The wooden scaffolding has been completely removed from the Orlando's Column, and monitoring of the damage continues along with a protective fence that will be erected. After approximately one year of additional monitoring, a final decision on the restoration model will be made.
This is the perfect time to learn a bit more about this great statue. Orlando's Column is one of the most famous monuments in Dubrovnik, situated on the amazing location - in front of the Saint Blaise's Church. It was made by Bonino di Jacopo from Milan with the help of the local master Antun Raguseo. The idea to erect the Column was born in 1417, and its construction started two years later. On 13th of May 1519, the Minor Council entrusted the noblemen, senators Lujo Gozze and Zore Palmota, with the task to place Orlando's Column on the main square in front of Saint Blaise's Church.
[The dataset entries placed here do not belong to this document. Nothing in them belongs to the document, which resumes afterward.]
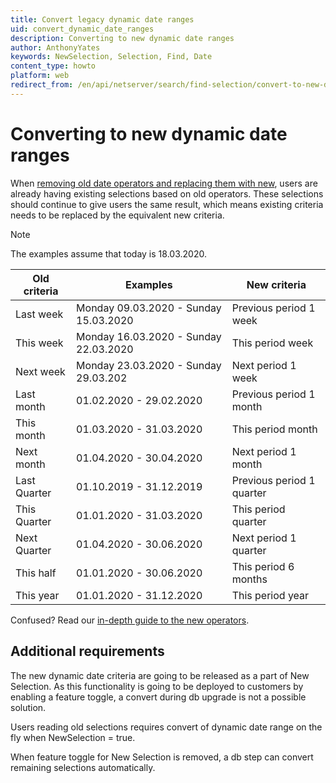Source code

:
 ```yaml
---
title: Convert legacy dynamic date ranges
uid: convert_dynamic_date_ranges
description: Converting to new dynamic date ranges
author: AnthonyYates
keywords: NewSelection, Selection, Find, Date
content_type: howto
platform: web
redirect_from: /en/api/netserver/search/find-selection/convert-to-new-date-range-operators
---
```


# Converting to new dynamic date ranges

When [removing old date operators and replacing them with new][1], users are already having existing selections based on old operators. These selections should continue to give users the same result, which means existing criteria needs to be replaced by the equivalent new criteria.

> [!NOTE]
> The examples assume that today is 18.03.2020.

| Old criteria | Examples | New criteria |
|---|---|---|
| Last week | Monday 09.03.2020 - Sunday 15.03.2020 | Previous period 1 week |
| This week | Monday 16.03.2020 - Sunday 22.03.2020 | This period week |
| Next week | Monday 23.03.2020 - Sunday 29.03.202 | Next period 1 week |
| Last month | 01.02.2020 - 29.02.2020 | Previous period 1 month |
| This month | 01.03.2020 - 31.03.2020 | This period month |
| Next month | 01.04.2020 - 30.04.2020 | Next period 1 month |
| Last Quarter | 01.10.2019 - 31.12.2019 | Previous period 1 quarter |
| This Quarter | 01.01.2020 - 31.03.2020 | This period quarter |
| Next Quarter | 01.04.2020 - 30.06.2020 | Next period 1 quarter |
| This half | 01.01.2020 - 30.06.2020 | This period 6 months |
| This year | 01.01.2020 - 31.12.2020 | This period year |

Confused? Read our [in-depth guide to the new operators][2].

## Additional requirements

The new dynamic date criteria are going to be released as a part of New Selection. As this functionality is going to be deployed to customers by enabling a feature toggle, a convert during db upgrade is not a possible solution.

Users reading old selections requires convert of dynamic date range on the fly when NewSelection = true.

When feature toggle for New Selection is removed, a db step can convert remaining selections automatically.

<!-- Referenced links -->
[1]: operators.md
[2]: date-range-as-criteria.md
During the history of Dubrovnik the Orlando's Column had a multi-faceted role and symbolism. The column represents the character of a pale knight. The knight, according to legend, was the nephew of the Spanish King Charles, who died in 778 on his way back to Spain. It was believed that Orlando had supernatural powers and a naval victory over the Saracene pirate Spucento was attributed to Orlando and his special forces.
Another legend about the origins of the column dates from the 15th century. The legend states that the column was installed at the time when Sigismund protected Dubrovnik. Sigismund was a famous Hungarian, Czech and later German king. During his life the king was famous for erecting Orlando columns all across the Brandeburg County.
Orlando’s stone column served the city of Dubrovnik as a flag carrier, symbol of freedom and as a metaphor for trade. His forearm is 51.2 centimeters long and this was for centuries the standard Dubrovnik measurement for fabric. For many centuries Dubrovnik merchants stood in front of the column measuring and cutting fabric. Orlando used to hold his sword in the direction of the Ottoman Empire as a symbol of readiness to fight for the freedom and independence of the Republic of Dubrovnik. Today the column is turned to Sponza Palace with his back to the church of Saint Blaise.
However, the column has been damaged during the years and has gone through numerous reconstructions. It's been under monitoring for some time now, before it goes under restoration.